Problem description:
Your answer should consist of each line from the data below that contains "github".

Start of Material provided

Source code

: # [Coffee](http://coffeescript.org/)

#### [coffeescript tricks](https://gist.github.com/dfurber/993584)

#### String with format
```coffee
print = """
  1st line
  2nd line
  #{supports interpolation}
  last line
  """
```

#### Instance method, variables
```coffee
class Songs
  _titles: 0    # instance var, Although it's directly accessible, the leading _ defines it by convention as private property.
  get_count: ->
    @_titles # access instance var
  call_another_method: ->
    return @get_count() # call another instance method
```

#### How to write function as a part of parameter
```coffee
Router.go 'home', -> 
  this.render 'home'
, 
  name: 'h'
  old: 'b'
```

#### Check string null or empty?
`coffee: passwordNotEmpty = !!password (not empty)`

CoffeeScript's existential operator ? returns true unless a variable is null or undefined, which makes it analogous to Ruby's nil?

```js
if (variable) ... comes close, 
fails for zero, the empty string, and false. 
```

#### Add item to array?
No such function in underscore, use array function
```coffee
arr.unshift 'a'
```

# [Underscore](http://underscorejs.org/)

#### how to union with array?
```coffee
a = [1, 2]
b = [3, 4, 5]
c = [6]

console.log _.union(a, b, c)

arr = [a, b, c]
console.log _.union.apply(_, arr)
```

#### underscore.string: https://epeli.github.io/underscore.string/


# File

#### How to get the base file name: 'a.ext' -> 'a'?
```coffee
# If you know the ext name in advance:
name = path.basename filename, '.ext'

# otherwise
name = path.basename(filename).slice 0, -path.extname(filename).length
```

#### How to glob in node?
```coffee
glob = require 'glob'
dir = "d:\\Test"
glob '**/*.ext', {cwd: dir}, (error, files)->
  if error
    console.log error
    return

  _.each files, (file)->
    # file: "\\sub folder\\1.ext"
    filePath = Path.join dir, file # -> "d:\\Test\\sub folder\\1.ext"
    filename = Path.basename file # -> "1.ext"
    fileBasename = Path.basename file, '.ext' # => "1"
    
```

End of Material provided
Start of Material provided

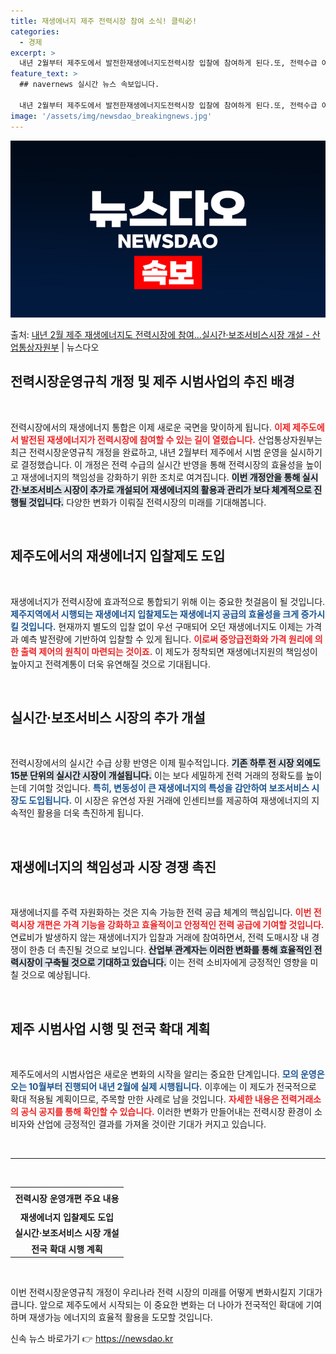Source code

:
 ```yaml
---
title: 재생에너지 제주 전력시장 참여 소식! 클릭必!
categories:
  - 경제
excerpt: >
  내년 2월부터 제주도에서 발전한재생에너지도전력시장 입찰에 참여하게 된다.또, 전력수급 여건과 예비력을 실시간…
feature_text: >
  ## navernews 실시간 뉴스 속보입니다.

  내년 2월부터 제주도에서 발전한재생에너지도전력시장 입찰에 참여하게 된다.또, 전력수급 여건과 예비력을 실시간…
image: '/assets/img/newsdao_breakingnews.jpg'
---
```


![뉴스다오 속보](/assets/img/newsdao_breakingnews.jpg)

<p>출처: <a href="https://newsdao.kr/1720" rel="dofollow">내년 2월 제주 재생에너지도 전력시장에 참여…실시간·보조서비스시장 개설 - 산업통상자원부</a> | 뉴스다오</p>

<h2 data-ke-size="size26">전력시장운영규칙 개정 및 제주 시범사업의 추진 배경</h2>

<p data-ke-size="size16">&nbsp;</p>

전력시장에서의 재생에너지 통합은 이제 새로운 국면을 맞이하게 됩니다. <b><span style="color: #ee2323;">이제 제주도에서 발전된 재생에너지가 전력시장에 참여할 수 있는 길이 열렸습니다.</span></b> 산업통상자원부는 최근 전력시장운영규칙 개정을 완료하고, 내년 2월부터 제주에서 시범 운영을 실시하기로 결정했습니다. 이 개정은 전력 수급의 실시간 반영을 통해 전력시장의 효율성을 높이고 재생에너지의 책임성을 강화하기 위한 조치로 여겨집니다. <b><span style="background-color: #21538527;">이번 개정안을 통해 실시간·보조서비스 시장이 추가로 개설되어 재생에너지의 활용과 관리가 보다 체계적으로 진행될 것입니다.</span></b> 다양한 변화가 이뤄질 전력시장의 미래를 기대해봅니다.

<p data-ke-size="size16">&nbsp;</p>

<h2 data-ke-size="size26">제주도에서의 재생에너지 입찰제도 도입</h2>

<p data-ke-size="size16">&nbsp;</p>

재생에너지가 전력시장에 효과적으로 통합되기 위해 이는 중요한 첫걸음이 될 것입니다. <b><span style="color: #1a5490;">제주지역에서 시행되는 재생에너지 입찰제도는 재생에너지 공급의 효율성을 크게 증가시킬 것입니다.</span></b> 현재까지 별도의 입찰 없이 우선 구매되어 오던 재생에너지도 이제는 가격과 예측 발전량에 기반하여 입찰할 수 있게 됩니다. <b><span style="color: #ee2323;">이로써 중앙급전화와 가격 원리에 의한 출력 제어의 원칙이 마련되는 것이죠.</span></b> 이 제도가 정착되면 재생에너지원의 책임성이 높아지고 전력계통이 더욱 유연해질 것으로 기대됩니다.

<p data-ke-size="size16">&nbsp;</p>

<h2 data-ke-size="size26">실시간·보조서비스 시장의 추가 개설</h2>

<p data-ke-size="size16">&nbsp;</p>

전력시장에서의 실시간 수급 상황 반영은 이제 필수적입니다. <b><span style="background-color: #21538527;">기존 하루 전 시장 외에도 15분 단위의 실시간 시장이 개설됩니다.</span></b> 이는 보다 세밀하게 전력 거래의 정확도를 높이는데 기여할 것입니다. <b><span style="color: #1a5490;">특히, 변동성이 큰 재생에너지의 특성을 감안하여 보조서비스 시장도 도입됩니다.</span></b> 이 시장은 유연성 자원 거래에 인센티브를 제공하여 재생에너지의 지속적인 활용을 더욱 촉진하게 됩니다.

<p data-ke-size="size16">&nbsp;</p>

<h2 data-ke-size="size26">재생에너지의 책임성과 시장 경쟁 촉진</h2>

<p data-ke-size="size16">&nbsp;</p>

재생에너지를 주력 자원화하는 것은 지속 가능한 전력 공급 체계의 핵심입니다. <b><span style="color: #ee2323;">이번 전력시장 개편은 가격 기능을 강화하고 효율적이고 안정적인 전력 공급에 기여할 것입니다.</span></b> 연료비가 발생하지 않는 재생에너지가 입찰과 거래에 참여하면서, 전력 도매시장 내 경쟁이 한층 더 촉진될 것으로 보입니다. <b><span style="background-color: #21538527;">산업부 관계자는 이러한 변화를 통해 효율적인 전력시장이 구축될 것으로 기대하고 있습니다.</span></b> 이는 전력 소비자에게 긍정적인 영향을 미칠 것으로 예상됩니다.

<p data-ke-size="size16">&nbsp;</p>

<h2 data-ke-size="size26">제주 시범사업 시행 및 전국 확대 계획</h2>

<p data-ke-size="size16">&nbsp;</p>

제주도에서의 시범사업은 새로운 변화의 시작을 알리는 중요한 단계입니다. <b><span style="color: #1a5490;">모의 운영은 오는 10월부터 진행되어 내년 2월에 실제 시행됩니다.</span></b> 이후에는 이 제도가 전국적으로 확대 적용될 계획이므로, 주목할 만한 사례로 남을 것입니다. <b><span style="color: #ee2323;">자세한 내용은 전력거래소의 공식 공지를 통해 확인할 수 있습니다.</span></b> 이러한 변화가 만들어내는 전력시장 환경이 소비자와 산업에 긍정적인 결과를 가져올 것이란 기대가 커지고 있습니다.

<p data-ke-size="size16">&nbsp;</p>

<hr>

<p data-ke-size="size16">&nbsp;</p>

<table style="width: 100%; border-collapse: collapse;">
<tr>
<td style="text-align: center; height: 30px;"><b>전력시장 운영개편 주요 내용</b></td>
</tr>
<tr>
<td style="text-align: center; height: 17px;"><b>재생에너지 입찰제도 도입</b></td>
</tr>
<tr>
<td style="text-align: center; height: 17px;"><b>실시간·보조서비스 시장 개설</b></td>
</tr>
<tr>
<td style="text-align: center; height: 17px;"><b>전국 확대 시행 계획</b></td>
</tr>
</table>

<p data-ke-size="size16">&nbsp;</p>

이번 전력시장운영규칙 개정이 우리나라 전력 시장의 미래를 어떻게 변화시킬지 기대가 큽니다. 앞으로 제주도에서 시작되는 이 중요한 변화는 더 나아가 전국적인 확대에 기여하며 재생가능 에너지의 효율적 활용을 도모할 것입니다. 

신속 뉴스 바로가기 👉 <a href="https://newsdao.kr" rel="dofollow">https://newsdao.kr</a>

End of Material provided
Start of Material provided

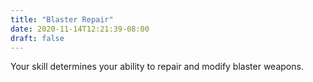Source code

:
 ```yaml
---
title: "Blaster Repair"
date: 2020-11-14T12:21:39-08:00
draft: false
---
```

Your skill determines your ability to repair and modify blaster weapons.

End of Material provided

Answer to the problem:
#### [coffeescript tricks](https://gist.github.com/dfurber/993584)
#### underscore.string: https://epeli.github.io/underscore.string/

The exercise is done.